Os medidores do Simepar, localizados no Jardim das Américas, marcaram ventos de até 58 km por hora quando o normal é 36 a 40 km/hora e, um total de 29 milímetros de água, ou seja, 1/3 que deveria chover neste mês. “Desde o dia 10 de junho não passava uma frente fria com condições para formar nuvens de chuva no Estado”, explicou o meteorologista. De acordo com o Simepar, a última tempestade com características semelhantes, foi registado no dia 5 de maio deste ano, porém com menor intensidade de ventos. “A forte tempestade deste domingo é predominante na primavera e verão, não no inverno como aconteceu”, estranhou Jucevicius. Segundo a Simepar, a previsão para os próximos dias é chuva leve na capital e Região Metropolitana.

50 semáforos ficaram sem funcionar

A chuva deixou 108 cruzamentos semaforizados desligados na principalmente área central (Bigorrilho, Mercês e Alto da XV). Numa primeira avaliação feita pela Diretran, cerca de 50 equipamentos danificados já estão sendo reparados.

O principal problema foi a falta de energia elétrica. Houve bloqueios com árvores de quinze ruas nos bairros de Santa Felicidade, Mercês, Alto da XV e Santo Inácio.

Para garantir o atendimentos dos motoristas no trânsito, a Diretran quintuplicou o número de agentes que normalmente atuam nos domingos. Trinta e quatro agentes municipais estiveram nas ruas até 1h da manhã para orientar os motoristas e garantir segurança no trânsito.

Os agentes precisaram tirar árvores das vias e desobstruir bueiros onde havia granizo.

A Diretran alerta os motoristas que, em situações como a que ocorreu anteontem, façam apenas os deslocamentos absolutamente necessários e que controlem a velocidade, já que crescem as situações de risco em momentos de chuva forte.

205 mil casas ficaram sem luz

Um efetivo de cinqüenta equipes de atendimento a emergências da Copel trabalhou ontem para recompor as redes elétricas, seriamente avariadas por queda de árvores e descargas atmosféricas em diferentes pontos de Curitiba. Nos municípios vizinhos, outras quarenta equipes faziam trabalho idêntico. Cerca de 13 mil endereços na capital e mais 3 mil em municípios da Região Metropolitana e litoral ainda aguardavam pela volta da eletricidade, 24 horas depois do pior temporal registrado pela Copel na região de Curitiba nos últimos dois anos.

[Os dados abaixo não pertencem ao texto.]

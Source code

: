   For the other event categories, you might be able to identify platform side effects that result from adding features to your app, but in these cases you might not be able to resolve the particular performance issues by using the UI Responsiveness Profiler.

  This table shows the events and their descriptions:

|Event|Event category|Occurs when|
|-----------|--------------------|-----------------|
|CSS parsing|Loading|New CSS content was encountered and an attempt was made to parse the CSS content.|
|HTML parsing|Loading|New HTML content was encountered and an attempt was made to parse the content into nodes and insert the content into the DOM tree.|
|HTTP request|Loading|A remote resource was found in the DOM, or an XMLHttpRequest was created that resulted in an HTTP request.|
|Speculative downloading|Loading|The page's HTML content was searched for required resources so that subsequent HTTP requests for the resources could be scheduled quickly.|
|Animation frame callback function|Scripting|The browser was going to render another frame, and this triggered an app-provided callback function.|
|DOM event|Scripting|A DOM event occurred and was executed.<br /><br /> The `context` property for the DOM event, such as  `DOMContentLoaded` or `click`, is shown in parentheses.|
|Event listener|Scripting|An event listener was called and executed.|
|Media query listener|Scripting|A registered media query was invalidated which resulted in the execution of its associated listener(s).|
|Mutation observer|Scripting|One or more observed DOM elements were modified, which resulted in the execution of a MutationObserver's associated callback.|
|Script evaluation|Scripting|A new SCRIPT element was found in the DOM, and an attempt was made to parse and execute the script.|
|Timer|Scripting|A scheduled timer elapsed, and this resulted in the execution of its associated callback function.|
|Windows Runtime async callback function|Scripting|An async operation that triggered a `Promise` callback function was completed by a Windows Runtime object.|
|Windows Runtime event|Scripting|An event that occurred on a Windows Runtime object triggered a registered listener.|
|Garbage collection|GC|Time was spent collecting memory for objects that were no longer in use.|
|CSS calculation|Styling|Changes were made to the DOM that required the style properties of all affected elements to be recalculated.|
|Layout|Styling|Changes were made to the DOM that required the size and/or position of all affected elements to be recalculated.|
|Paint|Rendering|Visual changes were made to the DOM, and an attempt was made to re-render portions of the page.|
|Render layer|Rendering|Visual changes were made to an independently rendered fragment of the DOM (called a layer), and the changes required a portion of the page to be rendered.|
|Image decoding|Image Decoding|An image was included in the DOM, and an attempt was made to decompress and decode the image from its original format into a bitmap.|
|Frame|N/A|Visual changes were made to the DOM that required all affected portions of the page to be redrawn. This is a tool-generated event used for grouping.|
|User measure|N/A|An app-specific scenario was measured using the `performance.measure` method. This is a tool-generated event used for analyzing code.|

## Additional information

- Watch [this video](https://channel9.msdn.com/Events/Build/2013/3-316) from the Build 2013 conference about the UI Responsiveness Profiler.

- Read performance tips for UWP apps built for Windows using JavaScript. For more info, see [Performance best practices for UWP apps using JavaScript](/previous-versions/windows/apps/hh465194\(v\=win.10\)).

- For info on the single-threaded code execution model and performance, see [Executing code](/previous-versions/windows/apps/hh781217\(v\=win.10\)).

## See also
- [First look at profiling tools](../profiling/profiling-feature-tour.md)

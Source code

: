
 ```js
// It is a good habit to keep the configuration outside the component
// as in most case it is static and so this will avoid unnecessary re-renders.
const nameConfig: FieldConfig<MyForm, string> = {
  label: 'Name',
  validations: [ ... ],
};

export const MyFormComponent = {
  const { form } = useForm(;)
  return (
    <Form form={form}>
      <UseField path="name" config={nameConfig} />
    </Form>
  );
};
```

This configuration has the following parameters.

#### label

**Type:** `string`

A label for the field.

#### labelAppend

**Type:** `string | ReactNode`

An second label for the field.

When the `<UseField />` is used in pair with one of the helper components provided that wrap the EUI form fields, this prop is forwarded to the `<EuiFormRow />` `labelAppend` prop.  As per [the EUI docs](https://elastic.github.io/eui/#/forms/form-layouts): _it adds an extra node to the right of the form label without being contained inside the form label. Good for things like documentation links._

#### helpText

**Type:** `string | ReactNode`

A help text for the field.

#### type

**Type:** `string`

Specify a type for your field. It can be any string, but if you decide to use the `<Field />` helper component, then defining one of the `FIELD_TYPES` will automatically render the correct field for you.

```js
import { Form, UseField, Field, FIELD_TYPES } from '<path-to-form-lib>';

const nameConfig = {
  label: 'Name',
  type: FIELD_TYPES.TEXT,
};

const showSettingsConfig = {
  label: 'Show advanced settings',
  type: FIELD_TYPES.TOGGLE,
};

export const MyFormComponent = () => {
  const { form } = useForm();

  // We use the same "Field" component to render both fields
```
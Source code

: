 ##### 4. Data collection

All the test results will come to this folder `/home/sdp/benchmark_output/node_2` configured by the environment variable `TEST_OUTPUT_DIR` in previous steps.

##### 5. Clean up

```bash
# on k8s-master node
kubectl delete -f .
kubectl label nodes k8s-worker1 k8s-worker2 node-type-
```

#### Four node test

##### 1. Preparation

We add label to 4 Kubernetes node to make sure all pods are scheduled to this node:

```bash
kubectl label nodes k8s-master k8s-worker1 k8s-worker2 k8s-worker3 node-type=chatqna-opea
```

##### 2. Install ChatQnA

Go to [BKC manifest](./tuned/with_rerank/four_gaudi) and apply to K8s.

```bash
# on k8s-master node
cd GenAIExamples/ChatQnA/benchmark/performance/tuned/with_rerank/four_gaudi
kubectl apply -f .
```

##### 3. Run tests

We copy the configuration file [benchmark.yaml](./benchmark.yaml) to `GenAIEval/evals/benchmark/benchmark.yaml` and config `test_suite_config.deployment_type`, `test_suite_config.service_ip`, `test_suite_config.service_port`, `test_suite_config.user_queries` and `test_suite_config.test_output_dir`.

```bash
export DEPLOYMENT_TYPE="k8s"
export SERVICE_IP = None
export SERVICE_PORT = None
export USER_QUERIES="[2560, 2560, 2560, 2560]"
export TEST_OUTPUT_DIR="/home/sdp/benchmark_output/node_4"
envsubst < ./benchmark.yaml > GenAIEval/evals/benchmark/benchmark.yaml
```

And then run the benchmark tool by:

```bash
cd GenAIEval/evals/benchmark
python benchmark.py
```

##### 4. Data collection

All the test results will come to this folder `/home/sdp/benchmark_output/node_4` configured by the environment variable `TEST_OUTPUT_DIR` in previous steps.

A previsão da companhia era normalizar todo o sistema de distribuição ainda durante a noite de segunda-feira. “Comparativamente a uma situação de emergência como as que enfrentamos depois de um temporal mais severo, este vendaval provocou danos duas vezes maiores”, avaliou o superintendente regional de distribuição da Copel em Curitiba, Murilo Batista Junior.

A tempestade que varreu a região provocou desligamentos em 205 mil domicílios, sendo 110 mil apenas em Curitiba. Para a maior parte deles, os serviços foram restabelecidos no prazo de algumas horas. Os demais casos dependiam de reparos mais demorados: até as 16h de ontem, a Copel havia substituído onze postes quebrados, reconstituído mais de cem vãos de rede elétrica e substituído três transformadores queimados por raios.

Dos 150 circuitos alimentadores em alta tensão que abastecem a capital, trinta foram atingidos com diferentes graus de severidade. As ocorrências mais sérias concentraram-se nos bairros das regiões Oeste e Norte, onde muitas árvores caíram sobre a rede elétrica. Devido à complexidade do serviço, esse tipo de reparo demanda mais tempo para ser solucionado.

Anteontem, o serviço de atendimento telefônico da Copel recebeu perto de 90 mil ligações, um volume bem superior à média de 5 mil chamadas dominicais recebidas em situação normal.

Os ventos também derrubaram três estruturas metálicas da linha de transmissão que liga as subestações Bateias e Ponta Grossa/Sul: o incidente não deve prejudicar a operação do sistema elétrico da Copel e o trabalho de reconstrução terminará no sábado (12).